■ TASK INSTRUCTIONS
Output the data below exactly.
>>>
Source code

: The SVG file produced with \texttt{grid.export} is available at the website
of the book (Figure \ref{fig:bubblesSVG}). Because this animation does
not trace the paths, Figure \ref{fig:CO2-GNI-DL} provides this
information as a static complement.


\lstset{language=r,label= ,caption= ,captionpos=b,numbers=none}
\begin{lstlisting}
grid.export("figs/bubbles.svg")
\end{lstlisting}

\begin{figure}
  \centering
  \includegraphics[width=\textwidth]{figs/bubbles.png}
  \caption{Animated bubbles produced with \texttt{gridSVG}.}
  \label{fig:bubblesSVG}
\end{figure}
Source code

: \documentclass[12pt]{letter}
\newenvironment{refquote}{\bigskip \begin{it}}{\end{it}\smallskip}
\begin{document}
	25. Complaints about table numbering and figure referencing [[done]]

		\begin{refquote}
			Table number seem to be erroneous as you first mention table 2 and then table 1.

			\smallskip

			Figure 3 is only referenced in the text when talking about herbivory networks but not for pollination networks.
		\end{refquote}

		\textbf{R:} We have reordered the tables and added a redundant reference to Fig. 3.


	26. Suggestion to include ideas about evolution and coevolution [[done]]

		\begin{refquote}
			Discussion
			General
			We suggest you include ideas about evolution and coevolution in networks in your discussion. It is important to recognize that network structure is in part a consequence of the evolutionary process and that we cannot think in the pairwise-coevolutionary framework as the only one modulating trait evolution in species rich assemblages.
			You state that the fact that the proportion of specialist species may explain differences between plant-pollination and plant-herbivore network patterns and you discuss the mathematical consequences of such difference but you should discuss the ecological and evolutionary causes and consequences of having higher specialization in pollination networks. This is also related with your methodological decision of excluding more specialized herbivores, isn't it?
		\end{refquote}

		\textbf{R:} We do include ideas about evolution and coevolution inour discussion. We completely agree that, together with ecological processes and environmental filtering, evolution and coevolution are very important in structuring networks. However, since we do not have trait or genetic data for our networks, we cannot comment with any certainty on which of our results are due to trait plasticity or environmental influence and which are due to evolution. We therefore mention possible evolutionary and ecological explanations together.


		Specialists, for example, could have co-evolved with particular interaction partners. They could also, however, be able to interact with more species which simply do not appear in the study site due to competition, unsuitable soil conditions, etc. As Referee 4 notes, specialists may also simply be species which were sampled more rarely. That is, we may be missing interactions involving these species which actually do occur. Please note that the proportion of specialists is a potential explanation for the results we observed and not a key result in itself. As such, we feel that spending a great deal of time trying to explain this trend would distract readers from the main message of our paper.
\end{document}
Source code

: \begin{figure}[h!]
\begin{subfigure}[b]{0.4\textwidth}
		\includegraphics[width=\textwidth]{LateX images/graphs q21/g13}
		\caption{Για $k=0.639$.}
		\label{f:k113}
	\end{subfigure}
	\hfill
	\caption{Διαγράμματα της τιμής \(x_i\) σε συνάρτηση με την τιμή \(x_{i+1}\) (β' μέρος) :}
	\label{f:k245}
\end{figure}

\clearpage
<<<
■ SOLUTION TO THE EXERCISE
Source code

: The SVG file produced with \texttt{grid.export} is available at the website
of the book (Figure \ref{fig:bubblesSVG}). Because this animation does
not trace the paths, Figure \ref{fig:CO2-GNI-DL} provides this
information as a static complement.


\lstset{language=r,label= ,caption= ,captionpos=b,numbers=none}
\begin{lstlisting}
grid.export("figs/bubbles.svg")
\end{lstlisting}

\begin{figure}
  \centering
  \includegraphics[width=\textwidth]{figs/bubbles.png}
  \caption{Animated bubbles produced with \texttt{gridSVG}.}
  \label{fig:bubblesSVG}
\end{figure}
Source code

: \documentclass[12pt]{letter}
\newenvironment{refquote}{\bigskip \begin{it}}{\end{it}\smallskip}
\begin{document}
	25. Complaints about table numbering and figure referencing [[done]]

		\begin{refquote}
			Table number seem to be erroneous as you first mention table 2 and then table 1.

			\smallskip

			Figure 3 is only referenced in the text when talking about herbivory networks but not for pollination networks.
		\end{refquote}

		\textbf{R:} We have reordered the tables and added a redundant reference to Fig. 3.


	26. Suggestion to include ideas about evolution and coevolution [[done]]

		\begin{refquote}
			Discussion
			General
			We suggest you include ideas about evolution and coevolution in networks in your discussion. It is important to recognize that network structure is in part a consequence of the evolutionary process and that we cannot think in the pairwise-coevolutionary framework as the only one modulating trait evolution in species rich assemblages.
			You state that the fact that the proportion of specialist species may explain differences between plant-pollination and plant-herbivore network patterns and you discuss the mathematical consequences of such difference but you should discuss the ecological and evolutionary causes and consequences of having higher specialization in pollination networks. This is also related with your methodological decision of excluding more specialized herbivores, isn't it?
		\end{refquote}

		\textbf{R:} We do include ideas about evolution and coevolution inour discussion. We completely agree that, together with ecological processes and environmental filtering, evolution and coevolution are very important in structuring networks. However, since we do not have trait or genetic data for our networks, we cannot comment with any certainty on which of our results are due to trait plasticity or environmental influence and which are due to evolution. We therefore mention possible evolutionary and ecological explanations together.


		Specialists, for example, could have co-evolved with particular interaction partners. They could also, however, be able to interact with more species which simply do not appear in the study site due to competition, unsuitable soil conditions, etc. As Referee 4 notes, specialists may also simply be species which were sampled more rarely. That is, we may be missing interactions involving these species which actually do occur. Please note that the proportion of specialists is a potential explanation for the results we observed and not a key result in itself. As such, we feel that spending a great deal of time trying to explain this trend would distract readers from the main message of our paper.
\end{document}
Source code

: \begin{figure}[h!]
\begin{subfigure}[b]{0.4\textwidth}
		\includegraphics[width=\textwidth]{LateX images/graphs q21/g13}
		\caption{Για $k=0.639$.}
		\label{f:k113}
	\end{subfigure}
	\hfill
	\caption{Διαγράμματα της τιμής \(x_i\) σε συνάρτηση με την τιμή \(x_{i+1}\) (β' μέρος) :}
	\label{f:k245}
\end{figure}

\clearpage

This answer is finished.